Suppose $\sigma=|k\rangle\!\langle k|$.

Expliciting the expression of $M(\rho)$ in its matrix components we get $$ M(\rho)_{ij} = \sum_{a,n,m} \calU_{i a}^{n k}(\calU^*)_{j a}^{m k} \rho_{nm}. $$ This gives you the Kraus representation $M(\rho)=\sum_a A_a^{(k)}\rho A_a^{(k)\dagger}$ with $(A_a^{(k)})_{i,n}\equiv \calU_{ia}^{nk}$.

Our hypothesis is that, for some unitary $\calV$, we have $M(\rho)=\calV\rho\calV^\dagger$ for all $\rho$. This would then imply $$\calV \rho\calV^\dagger = \sum_a A_a^{(k)}\rho A_a^{(k)\dagger}\quad\forall\rho,$$ This, in turn, implies that $A_a^{(k)}=C_{a}^{(k)}\calV$ with $C$ such that $\sum_a |C_a^{(k)}|^2=1$. This follows from the fact that if $\sum_a A_a\rho A_a^\dagger=\sum_a B_a \rho B_a^\dagger$ for all $\rho$ then for some unitary $C$ we have $A_a=\sum_b C_{ab}B_b$ (which in turn is a direct application of the SVD decomposition).

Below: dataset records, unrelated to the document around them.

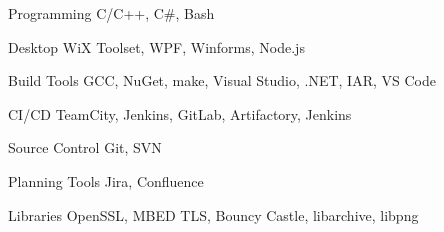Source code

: 

\begin{cvskills}


\cvskill
{Programming} %
{C/C++, C\#, Bash} %


\cvskill
{Desktop} %
{WiX Toolset, WPF, Winforms, Node.js} %


\cvskill
{Build Tools} %
{GCC, NuGet, make, Visual Studio, .NET, IAR, VS Code} %


\cvskill
{CI/CD} %
{TeamCity, Jenkins, GitLab, Artifactory, Jenkins} %


\cvskill
{Source Control} %
{Git, SVN} %


\cvskill
{Planning Tools} %
{Jira, Confluence} %


\cvskill
{Libraries} %
{OpenSSL, MBED TLS, Bouncy Castle, libarchive, libpng} %

\end{cvskills}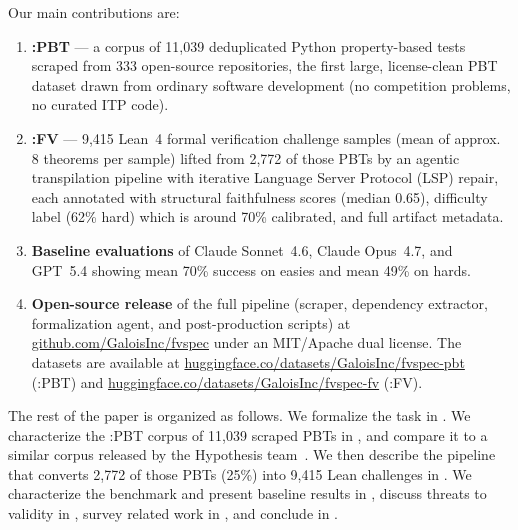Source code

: Our main contributions are:
\begin{enumerate}
  \item \textbf{\FVSpec:PBT} — a corpus of 11{,}039 deduplicated Python property-based tests scraped from 333 open-source repositories, the first large, license-clean PBT dataset drawn from ordinary software development (no competition problems, no curated ITP code).
  \item \textbf{\FVSpec:FV} — 9{,}415 Lean~4 formal verification challenge samples (mean of approx. 8 theorems per sample) lifted from 2{,}772 of those PBTs by an agentic transpilation pipeline with iterative Language Server Protocol (LSP) repair, each annotated with structural faithfulness scores (median 0.65), difficulty label (62\% hard) which is around 70\% calibrated, and full artifact metadata.
  \item \textbf{Baseline evaluations} of Claude Sonnet~4.6, Claude Opus~4.7, and GPT~5.4 showing mean 70\% success on easies and mean 49\% on hards.
  \item \textbf{Open-source release} of the full pipeline (scraper, dependency extractor, formalization agent, and post-production scripts) at \href{https://github.com/GaloisInc/fvspec}{github.com/GaloisInc/fvspec} under an MIT/Apache dual license. The datasets are available at \href{https://huggingface.co/datasets/GaloisInc/fvspec-pbt}{huggingface.co/datasets/GaloisInc/fvspec-pbt} (\FVSpec:PBT) and \href{https://huggingface.co/datasets/GaloisInc/fvspec-fv}{huggingface.co/datasets/GaloisInc/fvspec-fv} (\FVSpec:FV).
\end{enumerate}



The rest of the paper is organized as follows.
We formalize the task in .
We characterize the \FVSpec:PBT corpus of 11{,}039 scraped PBTs in , and compare it to a similar corpus released by the Hypothesis team~\cite{devoe2026hypothesis}.
We then describe the pipeline that converts 2{,}772 of those PBTs (25\%) into 9{,}415 Lean challenges in .
We characterize the benchmark and present baseline results in , discuss threats to validity in , survey related work in , and conclude in .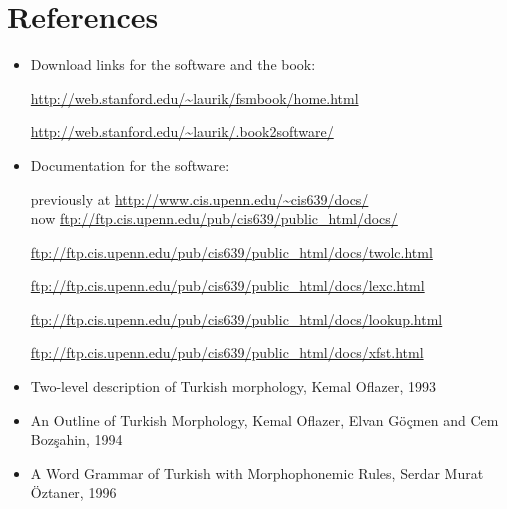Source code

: \documentclass[11pt,a4paper]{article}
\begin{document}
\section{References}
\begin{itemize}
\item Download links for the software and the book: 

\url{http://web.stanford.edu/~laurik/fsmbook/home.html}

\url{http://web.stanford.edu/~laurik/.book2software/}

\item Documentation for the software: 

previously at \url{http://www.cis.upenn.edu/~cis639/docs/}\\ now \url{ftp://ftp.cis.upenn.edu/pub/cis639/public_html/docs/}

\url{ftp://ftp.cis.upenn.edu/pub/cis639/public_html/docs/twolc.html}

\url{ftp://ftp.cis.upenn.edu/pub/cis639/public_html/docs/lexc.html}

\url{ftp://ftp.cis.upenn.edu/pub/cis639/public_html/docs/lookup.html}

\url{ftp://ftp.cis.upenn.edu/pub/cis639/public_html/docs/xfst.html}

\item Two-level description of Turkish morphology, Kemal Oflazer, 1993 

\item An Outline of Turkish Morphology, Kemal Oflazer, Elvan Göçmen and Cem Bozşahin, 1994

\item A Word Grammar of Turkish with Morphophonemic Rules, Serdar Murat Öztaner, 1996


\end{itemize}
\end{document}

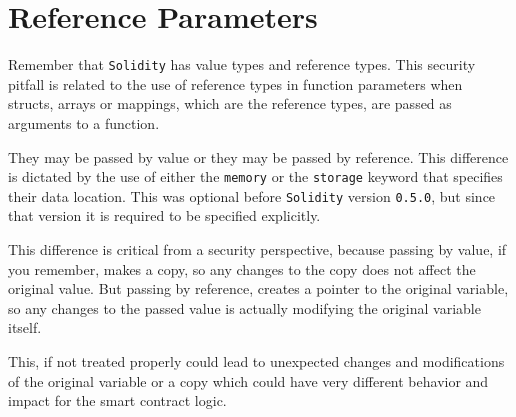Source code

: \section{Reference Parameters}\label{reference-parameters}

Remember that \texttt{Solidity} has value types and reference types.
This security pitfall is related to the use of reference types in
function parameters when structs, arrays or mappings, which are the
reference types, are passed as arguments to a function.

They may be passed by value or they may be passed by reference. This
difference is dictated by the use of either the \texttt{memory} or the
\texttt{storage} keyword that specifies their data location. This was
optional before \texttt{Solidity} version \texttt{0.5.0}, but since that
version it is required to be specified explicitly.

This difference is critical from a security perspective, because passing
by value, if you remember, makes a copy, so any changes to the copy does
not affect the original value. But passing by reference, creates a
pointer to the original variable, so any changes to the passed value is
actually modifying the original variable itself.

This, if not treated properly could lead to unexpected changes and
modifications of the original variable or a copy which could have very
different behavior and impact for the smart contract logic.

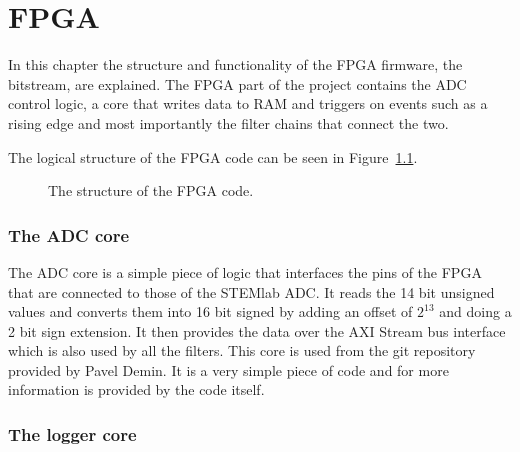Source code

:\chapter{FPGA}
\label{ch:fpga}

In this chapter the structure and functionality of the FPGA firmware, the bitstream, are explained.
The FPGA part of the project contains the ADC control logic, a core that writes data to RAM and triggers on events such as a rising edge and most importantly the filter chains that connect the two.

The logical structure of the FPGA code can be seen in Figure~\ref{fig:fpga:structure}.

\begin{figure}
    \caption{The structure of the FPGA code.}
    \label{fig:fpga:structure}
\end{figure}

\subsection{The ADC core}
\label{subsec:fpga:adc}

The ADC core is a simple piece of logic that interfaces the pins of the FPGA that are connected to those of the STEMlab ADC. It reads the 14 bit unsigned values and converts them into 16 bit signed by adding an offset of $2^{13}$ and doing a 2 bit sign extension.
It then provides the data over the AXI Stream bus interface which is also used by all the filters.
This core is used from the git repository provided by Pavel Demin\cite{TODO:link}. It is a very simple piece of code and for more information is provided by the code itself.

\subsection{The logger core}
\label{subsec:fpga:logger}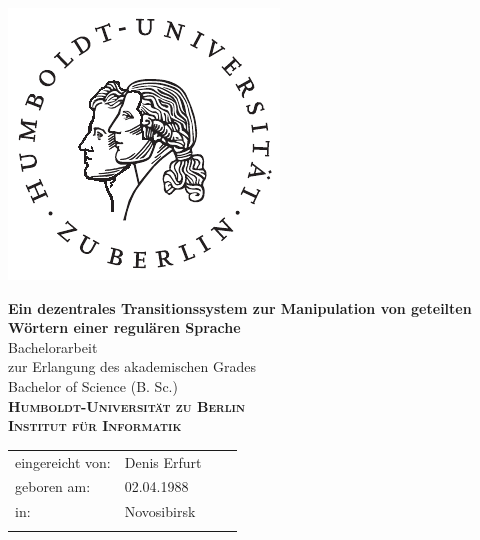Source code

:\begin{titlepage}
\hspace{0cm}
\vspace{-2cm}
 
\begin{flushright}
\includegraphics[width=3.2 cm]{bilder/husiegel.pdf}
\end{flushright}
 
 
\begin{center}
  \vspace{0.5 cm}
  \LARGE{\bf Ein dezentrales Transitionssystem zur Manipulation von geteilten Wörtern einer regulären Sprache} \\ %
  \vspace{1 cm}
  \LARGE  Bachelorarbeit \\ %
  \vspace{1cm}
  \Large zur Erlangung des akademischen Grades \\
  Bachelor of Science (B. Sc.) \\ %
  \vspace{1.0cm}
  {\large
    \bf{
      \scshape
      Humboldt-Universit\"at zu Berlin \\
      Institut f\"ur Informatik\\
    }
  } 
\end{center}
\vspace{1.0 cm}
{\large
  \begin{tabular}{llll}
    eingereicht von:    & Denis Erfurt && \\ %
    geboren am:         & 02.04.1988 && \\
    in:                 & Novosibirsk && \\
    &&&\\

\end{tabular}}
\end{titlepage}
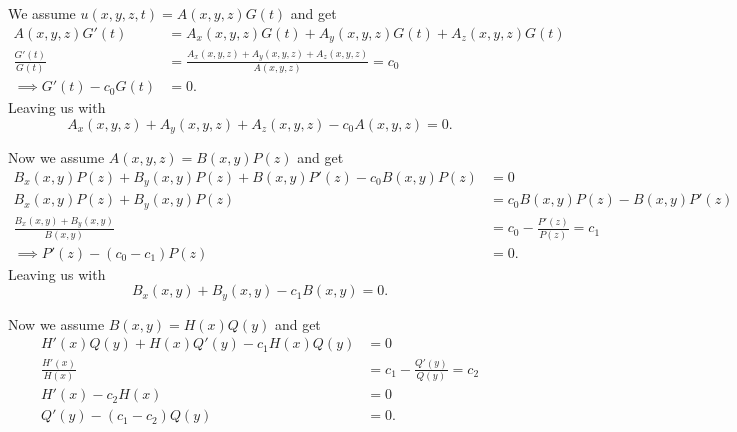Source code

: \begin{derivation}
  We assume $u(x,y,z,t) = A(x,y,z) G(t)$ and get
  \begin{align*}
    A(x,y,z) G'(t) &= A_x(x,y,z)G(t) + A_y(x,y,z) G(t) + A_z (x,y,z)G(t)  \\
    \frac{G'(t)}{G(t)} &= \frac{A_x(x,y,z) + A_y(x,y,z) + A_z(x,y,z)}{A(x,y,z)} = c_0 \\
    \implies G'(t) - c_0 G(t) &= 0
  .\end{align*}
  Leaving us with
  \begin{equation*}
    A_x (x,y,z) + A_y(x,y,z) + A_z(x,y,z) - c_0 A(x,y,z) = 0
  .\end{equation*}
  
  Now we assume $A(x,y,z) = B(x,y) P(z)$ and get
  \begin{align*}
    B_x(x,y) P(z) + B_y(x,y) P(z) + B(x,y) P'(z) - c_0 B(x,y) P(z) &= 0 \\
    B_x(x,y) P(z) + B_y(x,y) P(z) &= c_0 B(x,y) P(z) - B(x,y) P'(z) \\
    \frac{B_x (x,y) + B_y(x,y)}{B(x,y)} &= c_0 - \frac{P'(z)}{P(z)} = c_1 \\
    \implies P'(z) - (c_0 - c_1 ) P(z) &= 0
  .\end{align*}
  Leaving us with
  \begin{equation*}
    B_x (x,y) + B_y(x,y) - c_1 B(x,y) = 0
  .\end{equation*}
  
  Now we assume $B(x,y) = H(x) Q(y)$ and get
  \begin{align*}
    H'(x) Q(y) + H(x) Q'(y) - c_1 H(x) Q(y) &= 0 \\
    \frac{H'(x)}{H(x)} &= c_1 - \frac{Q'(y)}{Q(y)} = c_2 \\
    H'(x) - c_2 H(x) &= 0 \\
    Q'(y) - (c_1 - c_2) Q(y) &= 0
  .\end{align*}
\end{derivation}


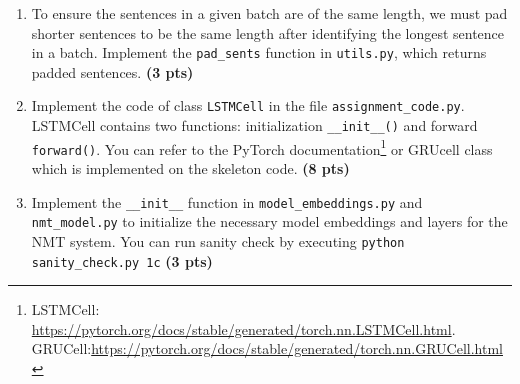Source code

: \documentclass{assignment format}
\begin{document}
\begin{enumerate}[label=(\alph*)]

    \item To ensure the sentences in a given batch are of the same length, we must pad shorter sentences to be the same length after identifying the longest sentence in a batch. Implement the \texttt{pad\_sents} function in \texttt{utils.py}, which returns padded sentences. \textbf{(3 pts)}
    \item Implement the code of class \texttt{LSTMCell} in the file \texttt{assignment\_code.py}. LSTMCell contains two functions: initialization \texttt{\_\_init\_\_()} and forward \texttt{forward()}. You can refer to the PyTorch documentation\footnote{LSTMCell: \url{https://pytorch.org/docs/stable/generated/torch.nn.LSTMCell.html}. GRUCell:\url{https://pytorch.org/docs/stable/generated/torch.nn.GRUCell.html}} or GRUcell class which is implemented on the skeleton code.  \textbf{(8 pts)}
   \item Implement the \texttt{\_\_init\_\_} function in \texttt{model\_embeddings.py} and \texttt{nmt\_model.py} to initialize the necessary model embeddings and layers for the NMT system. You can run sanity check by executing \texttt{python sanity\_check.py 1c} \textbf{(3 pts)}
   

\end{enumerate}
\end{document}
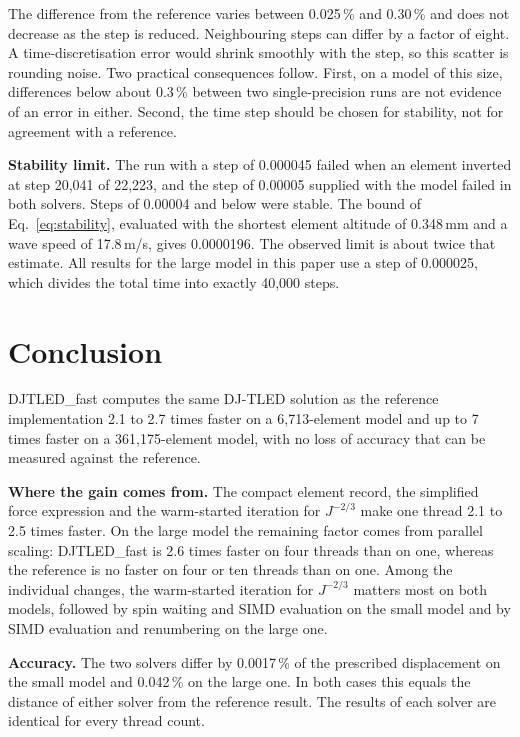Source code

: \documentclass[11pt,a4paper]{article}
\newcommand{\DJF}{DJTLED\_fast}
\newcommand{\Jm}{J^{-2/3}}
\begin{document}
The difference from the reference varies between 0.025\,\% and 0.30\,\% and does not decrease as the step is reduced. Neighbouring steps can differ by a factor of eight. A time-discretisation error would shrink smoothly with the step, so this scatter is rounding noise. Two practical consequences follow. First, on a model of this size, differences below about 0.3\,\% between two single-precision runs are not evidence of an error in either. Second, the time step should be chosen for stability, not for agreement with a reference.

\textbf{Stability limit.} The run with a step of 0.000045 failed when an element inverted at step 20,041 of 22,223, and the step of 0.00005 supplied with the model failed in both solvers. Steps of 0.00004 and below were stable. The bound of Eq.~\eqref{eq:stability}, evaluated with the shortest element altitude of 0.348\,mm and a wave speed of 17.8\,m/s, gives 0.0000196. The observed limit is about twice that estimate. All results for the large model in this paper use a step of 0.000025, which divides the total time into exactly 40,000 steps.

\section{Conclusion}
\label{sec:conclusion}

\DJF{} computes the same DJ-TLED solution as the reference implementation 2.1 to 2.7 times faster on a 6,713-element model and up to 7 times faster on a 361,175-element model, with no loss of accuracy that can be measured against the reference.

\textbf{Where the gain comes from.} The compact element record, the simplified force expression and the warm-started iteration for $\Jm$ make one thread 2.1 to 2.5 times faster. On the large model the remaining factor comes from parallel scaling: \DJF{} is 2.6 times faster on four threads than on one, whereas the reference is no faster on four or ten threads than on one. Among the individual changes, the warm-started iteration for $\Jm$ matters most on both models, followed by spin waiting and SIMD evaluation on the small model and by SIMD evaluation and renumbering on the large one.

\textbf{Accuracy.} The two solvers differ by 0.0017\,\% of the prescribed displacement on the small model and 0.042\,\% on the large one. In both cases this equals the distance of either solver from the reference result. The results of each solver are identical for every thread count.
\end{document}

If $B_b=\delta_{b0}\calV$ we get the result.

We thus proved that $(A_a^{(k)})_{i,n}=\calU_{ia}^{nk}=C_a^{(k)}\calV_{i}^n$. This is essentially the conclusion: it means that $\calU=\calV\otimes \tilde C$ with $\tilde C$ a unitary whose first column (or row, depending on the convention we are using) equals $(C_a^{(k)})_a$ (it can be any such unitary, as $\calU$ is not fully defined by the definition of $M$).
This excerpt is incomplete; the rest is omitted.